Eine öffentlich bekannte Metrik hierfür stammt von Kieran Doyle, einem in der Community geschätzten Datenanalysten aus den USA. Doyle hat eine Metrik entwickelt, die die Frage beantwortet: Ist dieser Spieler öfter in gefährlichen Zonen am Ball als andere Spieler auf seiner Position? Er nennt diese Metrik „Burden Above Average“ (Burden AA).
Und in genau dieser Metrik liegt Leroy Sané auf Platz eins. Unter allen Spielern der Weltmeisterschaft nach den ersten zehn Spielen (Stand: Sonntagabend). Übersetzt: Sané schaffte es gegen Curaçao öfter als alle anderen, den Ball in gefährlichen Räumen zu haben. Das heißt, Sané macht gute Laufwege, geht in die richtigen Räume, schafft es sich freizulaufen, hat das richtige Timing für Tiefenläufe, bringt Pässe unter Kontrolle etc. Alles wichtige Qualitäten für einen Offensivspieler.

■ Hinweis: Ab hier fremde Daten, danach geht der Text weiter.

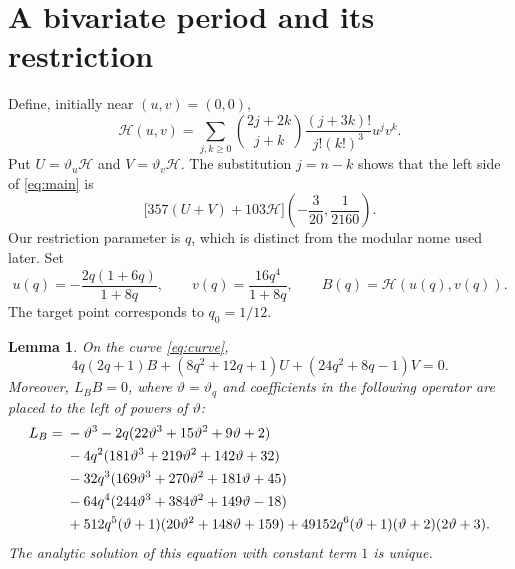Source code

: \documentclass[11pt,a4paper]{article}
\newtheorem{lemma}[theorem]{Lemma}
\theoremstyle{remark}
\newcommand{\tht}{\vartheta}
\newcommand{\HH}{\mathcal H}
\begin{document}
\section{A bivariate period and its restriction}
Define, initially near $(u,v)=(0,0)$,
\begin{equation}\label{eq:H}
 \HH(u,v)=\sum_{j,k\geq0}
 \binom{2j+2k}{j+k}\frac{(j+3k)!}{j!(k!)^3}u^jv^k.
\end{equation}
Put $U=\tht_u\HH$ and $V=\tht_v\HH$. The substitution $j=n-k$
shows that the left side of \eqref{eq:main} is
\begin{equation}\label{eq:targetH}
 \bigl[357(U+V)+103\HH\bigr]
             \left(-\frac3{20},\frac1{2160}\right).
\end{equation}
Our restriction parameter is $q$, which is distinct from the modular
nome used later. Set
\begin{equation}\label{eq:curve}
 u(q)=-\frac{2q(1+6q)}{1+8q},\qquad
 v(q)=\frac{16q^4}{1+8q},\qquad B(q)=\HH(u(q),v(q)).
\end{equation}
The target point corresponds to $q_0=1/12$.

\begin{lemma}\label{lem:restriction}
On the curve \eqref{eq:curve},
\begin{equation}\label{eq:gradient}
 4q(2q+1)B+(8q^2+12q+1)U+(24q^2+8q-1)V=0.
\end{equation}
Moreover, $L_BB=0$, where $\tht=\tht_q$ and coefficients in the following
operator are placed to the left of powers of $\tht$:
\begin{align}\label{eq:LB}
L_B={}&-\tht^3
 -2q(22\tht^3+15\tht^2+9\tht+2)\notag\\
 &-4q^2(181\tht^3+219\tht^2+142\tht+32)\notag\\
 &-32q^3(169\tht^3+270\tht^2+181\tht+45)\notag\\
 &-64q^4(244\tht^3+384\tht^2+149\tht-18)\notag\\
 &+512q^5(\tht+1)(20\tht^2+148\tht+159)
 +49152q^6(\tht+1)(\tht+2)(2\tht+3).
\end{align}
The analytic solution of this equation with constant term $1$ is unique.
\end{lemma}
\end{document}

Hinter Sané liegen mit Hakan Çalhanoğlu, Arda Güler, Ferdi Kadıoğlu und Kenan Yıldız gleich vier Türken in den Top-Ten. Das erklärt sich durch das fast 90-minütige Anrennen aufs australische Tor. Auch Nmecha und Musiala schneiden gut ab. Die Metrik “belohnt” also Spieler von offensiven Mannschaften.
Wird Sané also flächendeckend zu Unrecht kritisiert? Nein, das wäre eine Überreaktion in die andere Richtung. Es geht nicht darum, das öffentliche Narrativ durch Rosinenpickerei zu widerlegen. Gerade im Vergleich zu seinen gegen Curaçao erfolgreichen offensiven Mitspielern fiel seine Leistung ab. Daran ändert diese Metrik nichts. In anderen Metriken schneidet er schlechter ab. Insbesondere verwandelte er seine Ballaktionen in gefährlichen Räumen zu selten in Zählbares.

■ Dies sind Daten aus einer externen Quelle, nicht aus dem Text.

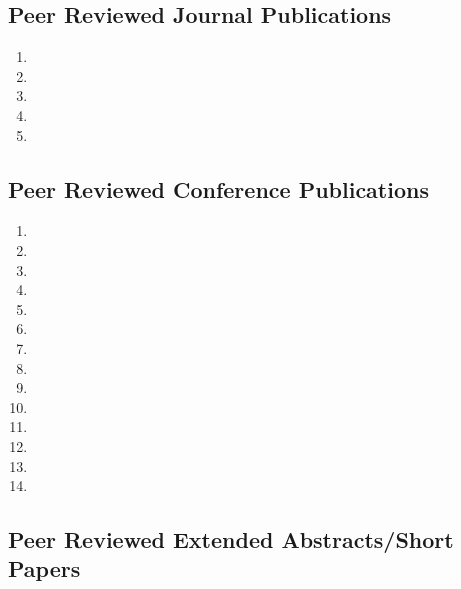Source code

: 
\hypertarget{peer-reviewed-journal-publications}{%
\subsection{Peer Reviewed Journal
Publications}\label{peer-reviewed-journal-publications}}

\begin{enumerate}
\tightlist
\item {}
\item {}
\item {}
\item {}
\item {}
\end{enumerate}

\hypertarget{peer-reviewed-conference-publications}{%
\subsection{Peer Reviewed Conference
Publications}\label{peer-reviewed-conference-publications}}

\begin{enumerate}[resume]
\tightlist
\item {}
\item {}
\item {}
\item {}
\item {}
\item {}
\item {}
\item {}
\item {}
\item {}
\item {}
\item {}
\item {}
\item {}
\end{enumerate}

\hypertarget{peer-reviewed-extended-abstractsshort-papers}{%
\subsection{Peer Reviewed Extended Abstracts/Short
Papers}\label{peer-reviewed-extended-abstractsshort-papers}}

Doch die Daten helfen bei der Einordnung und erklären einen Teil davon, was Trainer wie Nagelsmann sehen, was (uns) Experten auf der Couch manchmal eben doch verborgen bleibt. Gute Laufwege, die zu seinen Torchancen führten und viele Bälle in wichtigen Situationen sind ein Teil davon, der in “Burden AA” messbar vorliegt.
Es ist ohnehin davon auszugehen, dass Sané noch weitere Chancen von Nagelsmann erhält. Schafft er es in den nächsten Spielen, nicht nur in “advanced Stats”, sondern auch im Box Score gut abzuschneiden, gibt es vielleicht doch noch eine Chance auf eine Versöhnung mit Fußball-Deutschland.